[Data excerpts]
--*--
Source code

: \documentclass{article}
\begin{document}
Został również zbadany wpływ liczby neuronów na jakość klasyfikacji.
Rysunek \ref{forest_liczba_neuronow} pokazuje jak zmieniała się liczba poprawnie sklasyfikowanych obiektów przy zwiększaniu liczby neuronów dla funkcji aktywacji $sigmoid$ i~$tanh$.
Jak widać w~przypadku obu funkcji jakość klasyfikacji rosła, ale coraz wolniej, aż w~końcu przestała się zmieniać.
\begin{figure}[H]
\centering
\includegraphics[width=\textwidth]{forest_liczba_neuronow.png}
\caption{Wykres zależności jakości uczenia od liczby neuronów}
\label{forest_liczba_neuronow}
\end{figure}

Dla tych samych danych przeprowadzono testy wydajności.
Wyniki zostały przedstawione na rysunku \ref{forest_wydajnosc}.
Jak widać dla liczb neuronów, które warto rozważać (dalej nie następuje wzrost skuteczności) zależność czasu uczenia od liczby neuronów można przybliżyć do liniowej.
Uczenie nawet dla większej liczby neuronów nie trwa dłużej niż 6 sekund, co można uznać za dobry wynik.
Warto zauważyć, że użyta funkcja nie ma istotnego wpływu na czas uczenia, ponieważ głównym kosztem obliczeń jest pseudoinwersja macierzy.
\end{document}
--*--
Each entry needs to be transcribed exactly.

Source code

: \documentclass{article}
\begin{document}
Został również zbadany wpływ liczby neuronów na jakość klasyfikacji.
Rysunek \ref{forest_liczba_neuronow} pokazuje jak zmieniała się liczba poprawnie sklasyfikowanych obiektów przy zwiększaniu liczby neuronów dla funkcji aktywacji $sigmoid$ i~$tanh$.
Jak widać w~przypadku obu funkcji jakość klasyfikacji rosła, ale coraz wolniej, aż w~końcu przestała się zmieniać.
\begin{figure}[H]
\centering
\includegraphics[width=\textwidth]{forest_liczba_neuronow.png}
\caption{Wykres zależności jakości uczenia od liczby neuronów}
\label{forest_liczba_neuronow}
\end{figure}

Dla tych samych danych przeprowadzono testy wydajności.
Wyniki zostały przedstawione na rysunku \ref{forest_wydajnosc}.
Jak widać dla liczb neuronów, które warto rozważać (dalej nie następuje wzrost skuteczności) zależność czasu uczenia od liczby neuronów można przybliżyć do liniowej.
Uczenie nawet dla większej liczby neuronów nie trwa dłużej niż 6 sekund, co można uznać za dobry wynik.
Warto zauważyć, że użyta funkcja nie ma istotnego wpływu na czas uczenia, ponieważ głównym kosztem obliczeń jest pseudoinwersja macierzy.
\end{document}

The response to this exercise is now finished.